F'ck if I know Sparkles. One minute we're planning our move to a dream city and literally a week later he's like seeya! I got nagged like three times for the divorce paperwork when I got a lawyer first. I think he might run all the way down to the court house in utter delight.

I feel used, discarded and stupid for way too may reasons to start listing them here. I'm sorry you're having a bad night.


----------



## Sparkles422 (Jun 3, 2011)

wow, seven days later! In a new city? That's terrible. Did you have any family or friends nearby? When my spouse told me he no longer liked or loved me (after ed episode) he took for 2 weeks leaving me without any money.

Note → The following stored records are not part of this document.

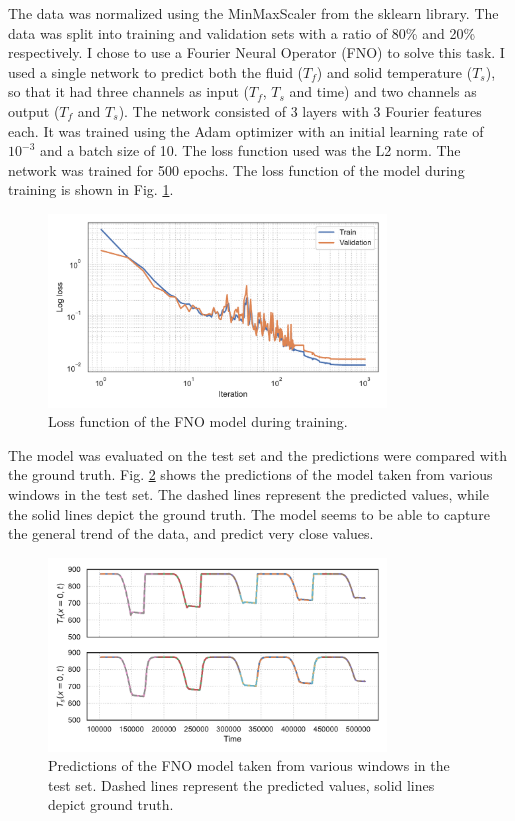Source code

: \documentclass[unicode,11pt,a4paper,oneside,numbers=endperiod,openany]{scrartcl}
\begin{document}
The data was normalized using the MinMaxScaler from the sklearn library.
The data was split into training and validation sets with a
ratio of 80\% and 20\% respectively.
I chose to use a Fourier Neural Operator (FNO) to solve this task. I used a
single network to predict both the fluid ($T_f$) and solid temperature ($T_s$),
so that it had three
channels as input ($T_f$, $T_s$ and time) and two channels as output ($T_f$ and
$T_s$). 
The network
consisted of 3 layers with 3 Fourier features each.
It was trained using the Adam optimizer with an initial learning rate
of $10^{-3}$ and a batch size of 10. The loss function used was the L2 norm. The
network was trained for 500 epochs.
The loss function of the model during training is shown in Fig. \ref{fig:loss}.
\begin{figure}[ht!]
    \centering
    \includegraphics[width=0.8\textwidth]{../task1/fno/loss_function.pdf}
    \caption{Loss function of the FNO model during training.}
    \label{fig:loss}
\end{figure}

The model was evaluated on the test set and the predictions were compared with
the ground truth. Fig. \ref{fig:predictions} shows the predictions of the model
taken from various windows in the test set. The dashed lines represent the
predicted values, while the solid lines depict the ground truth.
The model seems to be able to capture the general trend of the data, and predict
very close values.
\begin{figure}[ht!]
    \centering
    \includegraphics[width=0.8\textwidth]{../task1/fno/plot_predictions.pdf}
    \caption{Predictions of the FNO model taken from various windows in the test set. Dashed lines represent the predicted values, solid lines depict ground truth.}
    \label{fig:predictions}
\end{figure}
\end{document}
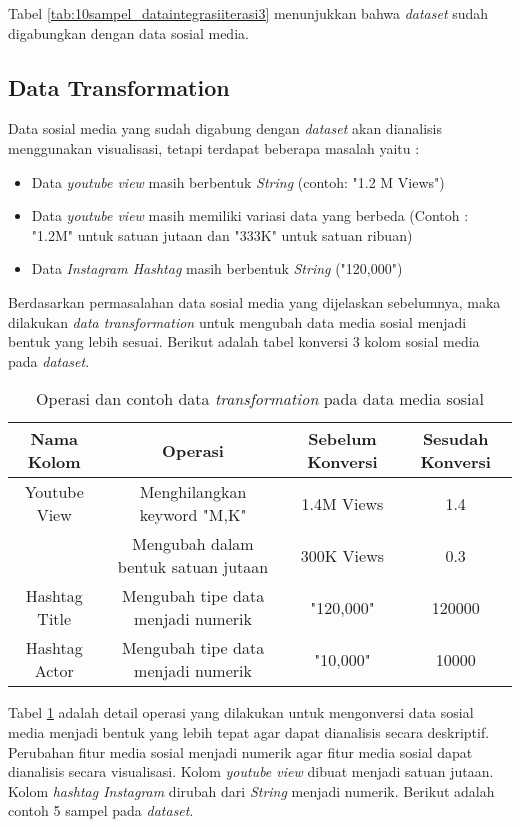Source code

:Tabel \ref{tab:10sampel_dataintegrasiiterasi3} menunjukkan bahwa \textit{dataset} sudah digabungkan dengan data sosial media.

\subsection{Data Transformation} 
Data sosial media yang sudah digabung dengan \textit{dataset} akan dianalisis menggunakan visualisasi, tetapi terdapat beberapa masalah yaitu  :

\begin{itemize}
\item Data \textit{youtube view} masih berbentuk \textit{String} (contoh: "1.2 M Views")
\item Data \textit{youtube view} masih memiliki variasi data yang berbeda (Contoh : "1.2M" untuk satuan jutaan dan "333K" untuk satuan ribuan)
\item Data \textit{Instagram Hashtag} masih berbentuk \textit{String} ("120,000") 
\end{itemize}

Berdasarkan permasalahan data sosial media yang dijelaskan sebelumnya, maka dilakukan \textit{data transformation} untuk mengubah data media sosial menjadi bentuk yang lebih sesuai. Berikut adalah tabel konversi 3 kolom sosial media pada \textit{dataset}. 

\begin{table}[H]
\caption{Operasi dan contoh data \textit{transformation} pada data media sosial}
\centering
\begin{tabular}{|c|c|c|c|}
\hline 
Nama Kolom & Operasi & Sebelum Konversi &  Sesudah Konversi \\ 
\hline 
Youtube View & Menghilangkan keyword "M,K" & 1.4M Views & 1.4 \\ 

 & Mengubah dalam bentuk satuan jutaan & 300K Views & 0.3 \\ 
\hline 
Hashtag Title  & Mengubah tipe data menjadi numerik & "120,000" & 120000 \\ 
\hline 
Hashtag Actor & Mengubah tipe data menjadi numerik & "10,000" & 10000 \\ 
\hline 
\end{tabular} 
\label{tab:operasi_datatransformation_iterasi3}
\end{table}




Tabel \ref{tab:operasi_datatransformation_iterasi3} adalah detail operasi yang dilakukan untuk mengonversi data sosial media menjadi bentuk yang lebih tepat agar dapat dianalisis secara deskriptif. Perubahan fitur media sosial menjadi numerik agar fitur media sosial dapat dianalisis secara visualisasi. Kolom \textit{youtube view} dibuat menjadi satuan jutaan. Kolom \textit{hashtag Instagram} dirubah dari \textit{String} menjadi numerik. Berikut adalah contoh 5 sampel pada \textit{dataset}.

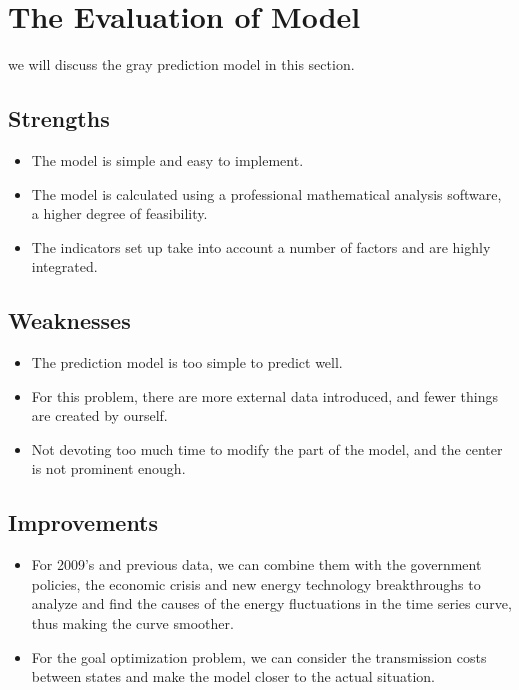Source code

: \documentclass{mcmthesis}
\newcommand{\rmnum}[1]{\romannumeral #1}
\begin{document}
\section{The Evaluation of Model}

we will discuss the gray prediction model in this section.
\subsection{Strengths}
\begin{itemize}
  \item The model is simple and easy to implement.
  \item The model is calculated using a professional mathematical analysis software, a higher degree of feasibility.
  \item The indicators set up take into account a number of factors and are highly integrated.
\end{itemize}
\subsection{Weaknesses}
\begin{itemize}
  \item The prediction model is too simple to predict well.
  \item For this problem, there are more external data introduced, and fewer things are created by ourself.
  \item Not devoting too much time to modify the part of the model, and the center is not prominent enough.
\end{itemize}
\subsection{Improvements}
\begin{itemize}
  \item For 2009's and previous data, we can combine them with the government policies, the economic crisis and new energy technology breakthroughs to analyze and find the causes of the energy fluctuations in the time series curve, thus making the curve smoother.
  \item For the goal optimization problem, we can consider the transmission costs between states and make the model closer to the actual situation.
\end{itemize}

\newpage
\setcounter{page}{2}
\pagestyle{fancy} 
\rhead{\small\sffamily  \rmnum{\thepage}}
\end{document}

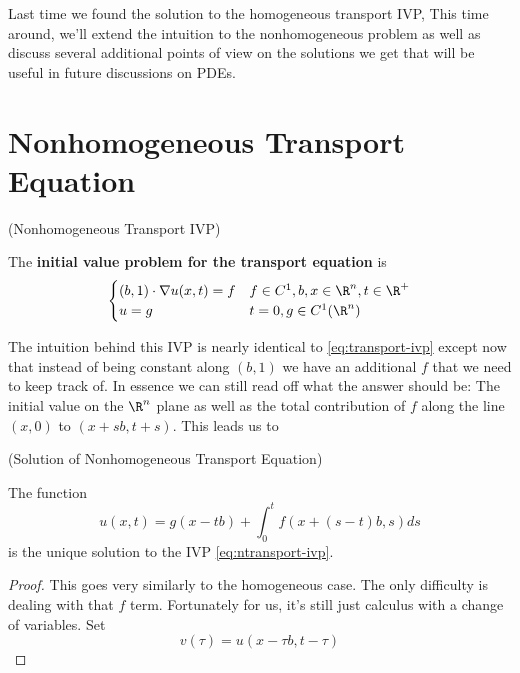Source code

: \documentclass{bkcnotes}
\begin{document}
\maketitle

Last time we found the solution to the homogeneous transport IVP, This
time around, we'll extend the intuition to the nonhomogeneous problem
as well as discuss several additional points of view on the solutions
we get that will be useful in future discussions on PDEs.

\section{Nonhomogeneous Transport Equation}

\begin{ndefn}(Nonhomogeneous Transport IVP)

  The \textbf{initial value problem for the transport equation} is
  \begin{equation}
    \label{eq:ntransport-ivp}
    \begin{cases}
      (b,1) \cdot \nabla u(x,t) = f & f \in C^1, b,x \in \R^n, t \in \R^+ \\
      u = g & t = 0, g \in C^1(\R^n)
    \end{cases}
  \end{equation}
\end{ndefn}
The intuition behind this IVP is nearly identical to
\eqref{eq:transport-ivp} except now that instead of being constant
along $(b,1)$ we have an additional $f$ that we need to keep track
of. In essence we can still read off what the answer should be: The
initial value on the $\R^n$ plane as well as the total contribution of
$f$ along the line $(x,0)$ to $(x+sb,t+s)$. This leads us to

\begin{nthm}(Solution of Nonhomogeneous Transport Equation)

  The function
  \begin{equation}
    \label{eq:ntransport-sol}
    u(x,t) = g(x-tb) + \int_0^t f(x+(s-t)b,s)ds
  \end{equation}
  is the unique solution to the IVP \eqref{eq:ntransport-ivp}.
\end{nthm}
\begin{proof}
  This goes very similarly to the homogeneous case. The only
  difficulty is dealing with that $f$ term. Fortunately for us, it's
  still just calculus with a change of variables. Set
  \begin{equation}
    \label{eq:change-of-var}
    v(\tau) = u(x-\tau b,t-\tau)
  \end{equation}
\end{proof}
\end{document}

Very very cold. I have talked to my network, attended meetings up the yingyang and the pain is sharp tonight. It comes and goes. I can't imagine what it will be like on Wednesday when I actually sign the papers. I don't know but I have been mulling over whether I should ask him are we sure of this? I mean what do I have to lose at that point. I have been doing the 180 and other than making me proud of myself, it's done squat but it is for me not him. Such a hard lesson.


----------



## WomanScorned (May 8, 2011)

Sparkles, it SUCKS to sign the papers. I just did that last week and had to leave work early after because I was so unhappy. Then I went on Friday and cried at my ex's house (we have little ones that we have joint custody with). Stupid, idiotic guy says "I thought signing them would make you feel better." Yeah.......throwing out 18 years of marriage so you can have another woman makes me feel great....AND I sobbed about how I still love him and I feel like I've made a terrible mistake signing his friggin' papers....not a good 180 day....

My ex is acting like he's the happiest man alive, too....not good for the self-esteem, for sure. Be proud of yourself. They say it gets easier....


----------



## staircase (May 16, 2011)

Actually we were planning the move, we didn't move yet thank God. Man that would have sucked.

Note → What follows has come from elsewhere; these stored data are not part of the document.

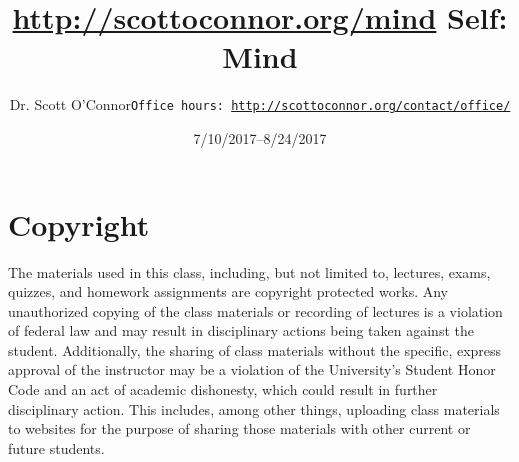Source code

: \documentclass[article,oneside]{memoir}
\def\myauthor{Author}
\def\mytitle{Title}
\def\mycopyright{\myauthor}
\def\myweb{\href{http://scottoconnor.org/mind}{http://scottoconnor.org/mind}}
\def\myauthor{Dr. Scott O'Connor}
\def\mytitle{{\normalsize \myweb \newline} \HUGE Self: Mind}
\begin{document}
\setsansfont[Mapping=tex-text]{Myriad Pro} 
\setmonofont[Mapping=tex-text,Scale=0.8]{Georgia} 

\def\ind{\hangindent=1 true cm\hangafter=1 \noindent}
\def\labelitemi{$\cdot$}


\title{\LARGE \mytitle}     
\author{\Large\myauthor \newline \footnotesize\texttt{\noindent Office hours: \href{http://scottoconnor.org/contact/office/}{http://scottoconnor.org/contact/office/}}}
\date{7/10/2017--8/24/2017}


\maketitle




%
%

\section{Copyright}
The materials used in this class, including, but not limited to, lectures, exams, quizzes, and homework assignments are copyright protected works.  Any unauthorized copying of the class materials or recording of lectures is a violation of federal law and may result in disciplinary actions being taken against the student.  Additionally, the sharing of class materials without the specific, express approval of the instructor may be a violation of the University's Student Honor Code and an act of academic dishonesty, which could result in further disciplinary action.  This includes, among other things, uploading class materials to websites for the purpose of sharing those materials with other current or future students. 
\end{document}
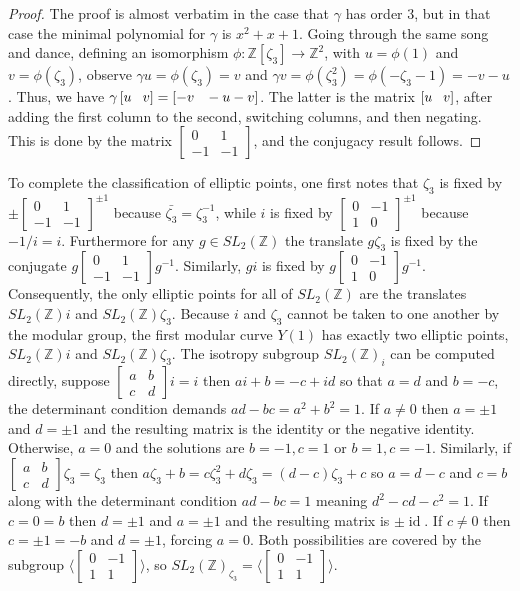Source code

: \documentclass[18pt]{amsart}
\newcommand{\Z}{\mathbb{Z}}
\newcommand{\tbt}[4]{\left[ \begin{smallmatrix}
		#1 & #2 \\
		#3 & #4 
	\end{smallmatrix} \right] }
\newcommand{\id}{\operatorname{id}}
\begin{document}
\begin{proof}
		The proof is almost verbatim in the case that $\gamma$ has order $3$, but in that case the minimal polynomial for $\gamma$ is $x^2+x+1$. Going through the same song and dance, defining an isomorphism $\phi: \Z[\zeta_3]\to \Z^2$, with $u=\phi(1)$ and $v=\phi(\zeta_3)$, observe $\gamma u =\phi(\zeta_3)=v$ and $\gamma v=\phi(\zeta_3 ^2)=\phi(-\zeta_3-1)=-v-u$. Thus, we have $\gamma \left[ u \hspace{8 pt} v\right] = \left[ -v \hspace{8 pt} -u-v\right]$. The latter is the matrix $\left[ u \hspace{8 pt} v\right]$, after adding the first column to the second, switching columns, and then negating. This is done by the matrix $\tbt{0}{1}{-1}{-1}$, and the conjugacy result follows.
	\end{proof}
	To complete the classification of elliptic points, one first notes that $\zeta_3$ is fixed by $\pm \tbt{0}{1}{-1}{-1}^{\pm 1}$ because $\bar{\zeta_3}=\zeta_{3}^{-1}$, while $i$ is fixed by  $\tbt{0}{-1}{1}{0}^{\pm 1}$ because $-1/i=i$. Furthermore for any $g\in SL_2(\Z)$ the translate $g\zeta_3$ is fixed by the conjugate $g\tbt{0}{1}{-1}{-1}g^{-1}$. Similarly, $g i$ is fixed by $g \tbt{0}{-1}{1}{0} g^{-1}$. Consequently, the only elliptic points for all of $SL_2(\Z)$ are the translates $SL_2(\Z) i$ and $SL_2(\Z) \zeta_3$. Because $i$ and $\zeta_3$ cannot be taken to one another by the modular group, the first modular curve $Y(1)$ has exactly two elliptic points, $SL_2(\Z) i$ and $SL_2(\Z) \zeta_3$.
	The isotropy subgroup $SL_2(\Z)_i$ can be computed directly, suppose $\tbt{a}{b}{c}{d} i=i$ then $ai+b=-c+id$ so that $a=d$ and $b=-c$, the determinant condition demands $ad-bc=a^2+b^2=1$. If $a\neq0$ then $a=\pm1$ and $d=\pm1$ and the resulting matrix is the identity or the negative identity. Otherwise, $a=0$ and the solutions are $b=-1, c=1$ or $b=1,c=-1$. Similarly, if $\tbt{a}{b}{c}{d} \zeta_3=\zeta_3$ then $a\zeta_3+b=c\zeta_{3}^2+d\zeta_3=(d-c)\zeta_3+c$ so $a=d-c$ and $c=b$ along with the determinant condition $ad-bc=1$ meaning $d^2-cd-c^2=1$. If $c=0=b$ then $d=\pm1$ and $a=\pm1$ and the resulting matrix is $\pm \id$. If $c\neq 0$ then $c=\pm1=-b$ and $d=\pm1$, forcing $a=0$. Both possibilities are covered by the subgroup $\langle \tbt{0}{-1}{1}{1}\rangle$, so $SL_2(\Z)_{\zeta_3}=\langle \tbt{0}{-1}{1}{1}\rangle$.
\end{document}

Sparkles I can't believe he left you without money. That's really harsh and unacceptable. I did the "ok, last chance, do you really want to do this..." thing on the way to the lawyer. His was was simply "yes." Not one of my best days.


----------



## uhaul4mybaggage (Jul 20, 2010)

Sparkles:
Is there any chance he is hiding assets that you don't know about? My stbxh only acts that happy when he knows he is getting over on me. (which has been a lot, unfortunately, but I am catching on to his ways slowly.) Make sure someone who is financially savvy and in your corner looks over all the paperwork before you sign anything. Don't end up in my shoes. They're tight.


----------



## Sparkles422 (Jun 3, 2011)

Oh yeah, my shoes are gonna be tight too. All of the assets are pre-marital and the house is shared and the retirement plan is shared. Oh yeah, he is gonna have money, not me but I will continue to work as soon as I find a job. He may be acting happy but this is the man that bought me jewelry (beautiful) last November, living room furniture (December) and built an enclosed (roof and walls) garden in February for me. Nah, it was the ED and how I handled it (poorly, didn't mean to, he still was a man in my eyes but not his). Maybe he is laughing all the way to the bank but I will heal and there are others out there and when I am ready.... what an acting schmuc_. Have some courtesy but he wants to wound. I have been up since 3:30 am. Ouch


----------



## brighterlight (Aug 13, 2009)

Sparkles422 said:


> Oh yeah, my shoes are gonna be tight too. All of the assets are pre-marital and the house is shared and the retirement plan is shared. Oh yeah, he is gonna have money, not me but I will continue to work as soon as I find a job. He may be acting happy but this is the man that bought me jewelry (beautiful) last November, living room furniture (December) and built an enclosed (roof and walls) garden in February for me. Nah, it was the ED and how I handled it (poorly, didn't mean to, he still was a man in my eyes but not his). Maybe he is laughing all the way to the bank but I will heal and there are others out there and when I am ready.... what an acting schmuc_. Have some courtesy but he wants to wound. I have been up since 3:30 am. Ouch


OK sparkles, I've been reading your posts and as I understand them, you handled his ED problem the wrong way. I don't think I have tell you this but ED to a man is probably the same as feeling that your heart is dead; and that you are far less than a man. It is a serious matter to be handled very delicately! I don't know what it is like because I do not have that problem but as a man, just knowing that can happen absolutely terrifies me. And to have that problem AND also having an extremely understanding and supportive wife probably still take me a very long time to feel like I am worth something. So I can't even imagine, having a W that would remotely hint at a joke or say something to me that even approaches saying something negative about it. For most men, sex is the ultimate pinnacle of masculinity and to be able to not only please ourselves but our significant other is really the ultimate fulfillment of intimacy and affection we men can give our SO.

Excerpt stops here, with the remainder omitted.